As Adam Smith said in his famous, oft-misquoted “invisible hand” defense of protectionist trade policies, in his seminal book Wealth Of Nations (1776):
By preferring the support of domestic to that of foreign industry, he [the entrepreneur] intends only his own security, and by directing that industry in such a manner as its produce may be of the greatest value, he intends only his own gain, and he is in this, as in many other cases, led by an invisible hand to promote an end which was no part of his intention.
George Washington had been considering protectionism seriously as he moved into the president’s residence in New York City (the White House was finished during John Adams’ tenure), haunted by the experience he had when first inaugurated as president and the British protectionist laws had kept in Britain the sole manufacturer of the kind of fine suit he’d need for the swearing-in ceremony.
On April 14, 1789, Washington was out walking through the fields at Mount Vernon, his home in Virginia, when Charles Thomson, the secretary of the Continental Congress, showed up on horseback.

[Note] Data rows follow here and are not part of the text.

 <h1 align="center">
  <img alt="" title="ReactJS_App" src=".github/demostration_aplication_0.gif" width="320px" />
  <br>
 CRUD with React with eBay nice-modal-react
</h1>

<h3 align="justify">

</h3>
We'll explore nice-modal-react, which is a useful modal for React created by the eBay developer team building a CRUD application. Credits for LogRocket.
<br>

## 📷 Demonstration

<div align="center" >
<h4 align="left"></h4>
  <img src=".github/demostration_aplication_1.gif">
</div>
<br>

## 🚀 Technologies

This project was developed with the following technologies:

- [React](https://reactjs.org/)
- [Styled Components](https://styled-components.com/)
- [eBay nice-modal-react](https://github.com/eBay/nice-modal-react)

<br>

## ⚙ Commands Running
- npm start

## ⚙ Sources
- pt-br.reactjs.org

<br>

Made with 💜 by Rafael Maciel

Thomson had a letter for Washington from the president pro tempore of the new, constitutionally created United States Senate, telling Washington he’d just been elected president and the inauguration was set for April 30 in the nation’s capital, New York City.
This created two problems for Washington, then 57. The first was saying goodbye to his 82-year-old mother, which he did that night. She gave him her blessing and told him it was the last time he’d see her alive, as she was gravely ill, and indeed, she died before he returned from New York.
The second problem was finding a suit of formal clothes made in America. For that he sent a courier to his old friend and fellow general from the American Revolutionary War, Henry Knox.
Washington couldn’t find a suit made in America because in the years prior to the American Revolution, the British East India Company (whose tea was thrown into Boston Harbor by outraged colonists after the Tea Act of 1773 gave the world’s largest transnational corporation a giant tax break) controlled the manufacture and transportation of a whole range of goods, including fine clothing. Cotton and wool could be grown and sheared in the colonies, but had to be sent to England to be turned into clothing.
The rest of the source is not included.